-------- PROVIDED RECORDS --------

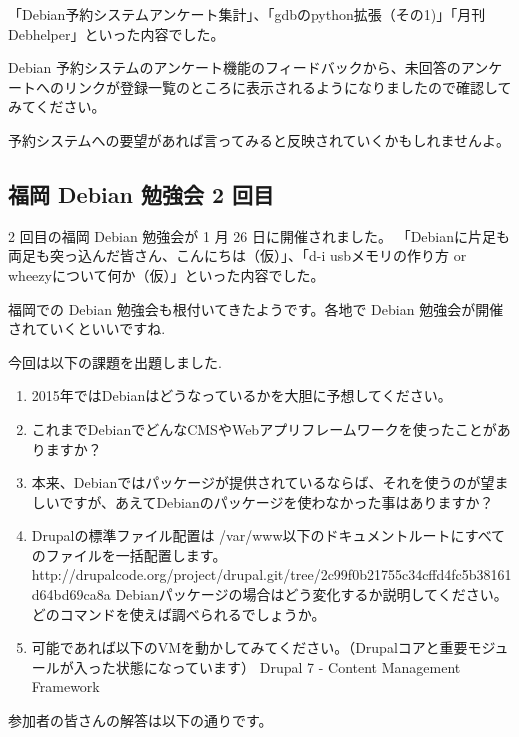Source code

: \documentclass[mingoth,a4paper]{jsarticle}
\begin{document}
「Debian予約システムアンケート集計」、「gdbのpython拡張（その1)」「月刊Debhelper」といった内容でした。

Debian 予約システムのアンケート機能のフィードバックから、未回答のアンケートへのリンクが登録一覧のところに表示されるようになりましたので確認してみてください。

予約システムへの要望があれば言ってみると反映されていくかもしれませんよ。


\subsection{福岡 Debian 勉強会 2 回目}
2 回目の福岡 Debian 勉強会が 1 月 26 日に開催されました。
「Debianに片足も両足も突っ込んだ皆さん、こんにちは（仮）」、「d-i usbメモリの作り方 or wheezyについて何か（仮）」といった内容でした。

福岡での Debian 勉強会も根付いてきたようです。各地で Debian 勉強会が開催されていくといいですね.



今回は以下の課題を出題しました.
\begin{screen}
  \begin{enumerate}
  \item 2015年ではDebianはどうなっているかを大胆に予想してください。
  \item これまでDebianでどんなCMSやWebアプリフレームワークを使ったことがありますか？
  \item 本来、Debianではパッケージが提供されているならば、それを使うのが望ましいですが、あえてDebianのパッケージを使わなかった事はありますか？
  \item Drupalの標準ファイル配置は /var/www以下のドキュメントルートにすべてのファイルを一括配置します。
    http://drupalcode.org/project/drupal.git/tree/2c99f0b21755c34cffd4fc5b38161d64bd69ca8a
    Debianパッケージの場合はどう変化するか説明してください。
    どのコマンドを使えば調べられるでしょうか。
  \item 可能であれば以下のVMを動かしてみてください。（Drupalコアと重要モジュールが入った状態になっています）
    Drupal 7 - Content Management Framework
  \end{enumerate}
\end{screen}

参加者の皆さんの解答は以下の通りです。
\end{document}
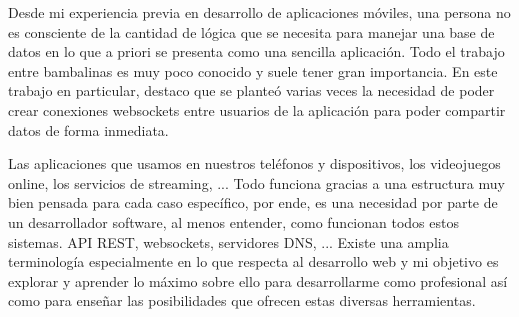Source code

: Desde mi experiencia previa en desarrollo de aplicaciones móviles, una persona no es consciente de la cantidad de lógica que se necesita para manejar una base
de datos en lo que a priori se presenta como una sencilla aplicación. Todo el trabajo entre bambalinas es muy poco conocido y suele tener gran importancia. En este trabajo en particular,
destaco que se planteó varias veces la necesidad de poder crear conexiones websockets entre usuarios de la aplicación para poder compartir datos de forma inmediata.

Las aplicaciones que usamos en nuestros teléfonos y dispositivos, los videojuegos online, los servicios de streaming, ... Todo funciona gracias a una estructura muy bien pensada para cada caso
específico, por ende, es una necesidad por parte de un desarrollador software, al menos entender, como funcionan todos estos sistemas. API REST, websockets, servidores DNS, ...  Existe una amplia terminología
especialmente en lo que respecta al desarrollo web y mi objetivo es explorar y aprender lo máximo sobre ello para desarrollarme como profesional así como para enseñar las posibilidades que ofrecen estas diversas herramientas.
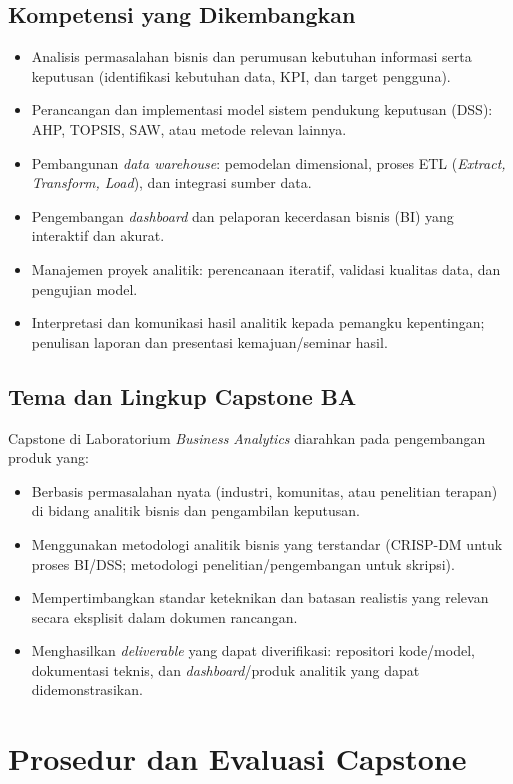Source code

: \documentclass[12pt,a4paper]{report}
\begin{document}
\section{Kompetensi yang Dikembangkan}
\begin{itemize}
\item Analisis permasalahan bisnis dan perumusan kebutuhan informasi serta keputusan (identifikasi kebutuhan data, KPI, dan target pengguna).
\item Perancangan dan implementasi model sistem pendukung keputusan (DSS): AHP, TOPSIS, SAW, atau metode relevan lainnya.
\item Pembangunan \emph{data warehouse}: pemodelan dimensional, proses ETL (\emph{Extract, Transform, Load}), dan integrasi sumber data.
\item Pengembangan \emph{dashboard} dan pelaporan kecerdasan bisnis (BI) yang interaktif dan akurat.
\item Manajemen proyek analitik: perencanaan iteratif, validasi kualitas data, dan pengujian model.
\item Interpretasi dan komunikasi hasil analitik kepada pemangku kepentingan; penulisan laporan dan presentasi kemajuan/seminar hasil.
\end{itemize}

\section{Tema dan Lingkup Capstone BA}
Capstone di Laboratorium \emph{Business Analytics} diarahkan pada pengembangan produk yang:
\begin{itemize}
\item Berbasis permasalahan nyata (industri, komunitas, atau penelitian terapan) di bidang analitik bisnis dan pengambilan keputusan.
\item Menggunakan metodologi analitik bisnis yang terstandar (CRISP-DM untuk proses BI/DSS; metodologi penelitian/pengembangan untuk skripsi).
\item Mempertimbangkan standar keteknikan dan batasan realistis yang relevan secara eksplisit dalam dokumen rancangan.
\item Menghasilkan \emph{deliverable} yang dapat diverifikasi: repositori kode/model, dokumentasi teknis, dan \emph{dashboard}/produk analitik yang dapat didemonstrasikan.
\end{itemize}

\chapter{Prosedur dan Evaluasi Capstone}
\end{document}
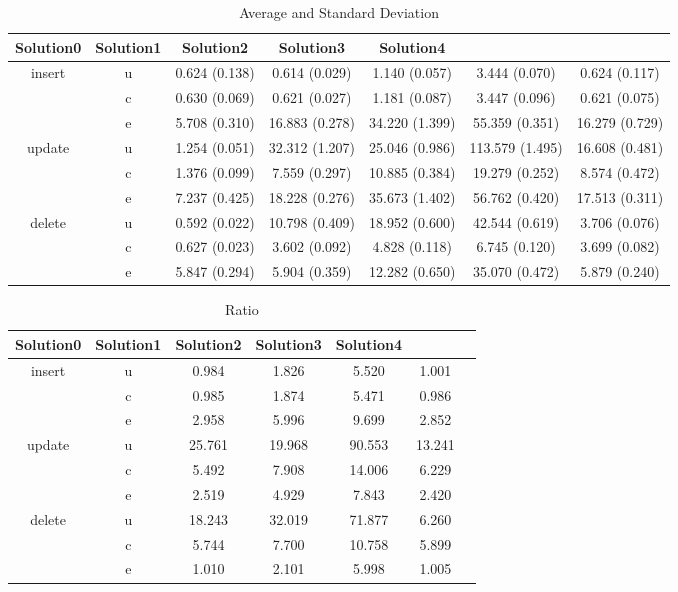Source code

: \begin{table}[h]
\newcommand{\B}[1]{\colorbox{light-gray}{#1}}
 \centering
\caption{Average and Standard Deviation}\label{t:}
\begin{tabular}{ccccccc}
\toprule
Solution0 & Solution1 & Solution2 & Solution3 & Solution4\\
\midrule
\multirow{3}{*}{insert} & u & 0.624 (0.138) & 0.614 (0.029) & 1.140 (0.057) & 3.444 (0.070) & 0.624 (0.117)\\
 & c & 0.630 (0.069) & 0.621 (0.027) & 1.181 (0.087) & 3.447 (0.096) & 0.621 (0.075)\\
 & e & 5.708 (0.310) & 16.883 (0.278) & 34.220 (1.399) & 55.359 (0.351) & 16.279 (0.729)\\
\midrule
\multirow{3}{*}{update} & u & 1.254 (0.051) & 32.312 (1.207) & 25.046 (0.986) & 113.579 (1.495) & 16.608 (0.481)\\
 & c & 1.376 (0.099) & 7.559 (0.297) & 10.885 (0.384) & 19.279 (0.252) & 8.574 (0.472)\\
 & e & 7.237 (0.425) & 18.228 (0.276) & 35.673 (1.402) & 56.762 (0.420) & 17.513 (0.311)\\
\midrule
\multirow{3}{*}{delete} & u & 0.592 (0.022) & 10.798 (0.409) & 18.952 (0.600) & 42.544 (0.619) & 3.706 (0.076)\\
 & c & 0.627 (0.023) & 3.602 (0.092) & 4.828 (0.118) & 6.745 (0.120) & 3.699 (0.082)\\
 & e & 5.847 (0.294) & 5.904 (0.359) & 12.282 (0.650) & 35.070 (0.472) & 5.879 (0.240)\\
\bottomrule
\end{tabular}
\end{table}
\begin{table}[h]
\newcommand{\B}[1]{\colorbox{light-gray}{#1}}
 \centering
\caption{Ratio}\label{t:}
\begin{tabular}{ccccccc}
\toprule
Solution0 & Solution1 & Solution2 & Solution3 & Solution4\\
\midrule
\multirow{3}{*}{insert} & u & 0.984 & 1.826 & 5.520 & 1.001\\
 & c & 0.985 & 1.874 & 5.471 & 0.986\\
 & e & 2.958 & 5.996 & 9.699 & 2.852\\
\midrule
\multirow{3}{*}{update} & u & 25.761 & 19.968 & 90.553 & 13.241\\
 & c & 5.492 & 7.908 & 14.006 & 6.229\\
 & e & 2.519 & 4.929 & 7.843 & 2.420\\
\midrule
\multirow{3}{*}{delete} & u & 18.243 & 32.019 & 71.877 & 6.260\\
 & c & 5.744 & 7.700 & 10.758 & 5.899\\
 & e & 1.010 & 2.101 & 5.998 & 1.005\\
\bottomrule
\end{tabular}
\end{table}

--------

• [WORK ORDER]
Reproduce the entries exactly, from the line with "予約システムへの要望があれば言ってみると反映されていくかもしれませんよ。" to the line with "manejar una base", both lines included, keeping no pictures.

• [EXERCISE SOLUTION]
予約システムへの要望があれば言ってみると反映されていくかもしれませんよ。


\subsection{福岡 Debian 勉強会 2 回目}
2 回目の福岡 Debian 勉強会が 1 月 26 日に開催されました。
「Debianに片足も両足も突っ込んだ皆さん、こんにちは（仮）」、「d-i usbメモリの作り方 or wheezyについて何か（仮）」といった内容でした。

福岡での Debian 勉強会も根付いてきたようです。各地で Debian 勉強会が開催されていくといいですね.



今回は以下の課題を出題しました.
\begin{screen}
  \begin{enumerate}
  \item 2015年ではDebianはどうなっているかを大胆に予想してください。
  \item これまでDebianでどんなCMSやWebアプリフレームワークを使ったことがありますか？
  \item 本来、Debianではパッケージが提供されているならば、それを使うのが望ましいですが、あえてDebianのパッケージを使わなかった事はありますか？
  \item Drupalの標準ファイル配置は /var/www以下のドキュメントルートにすべてのファイルを一括配置します。
    http://drupalcode.org/project/drupal.git/tree/2c99f0b21755c34cffd4fc5b38161d64bd69ca8a
    Debianパッケージの場合はどう変化するか説明してください。
    どのコマンドを使えば調べられるでしょうか。
  \item 可能であれば以下のVMを動かしてみてください。（Drupalコアと重要モジュールが入った状態になっています）
    Drupal 7 - Content Management Framework
  \end{enumerate}
\end{screen}

参加者の皆さんの解答は以下の通りです。
\end{document}
Source code

: Desde mi experiencia previa en desarrollo de aplicaciones móviles, una persona no es consciente de la cantidad de lógica que se necesita para manejar una base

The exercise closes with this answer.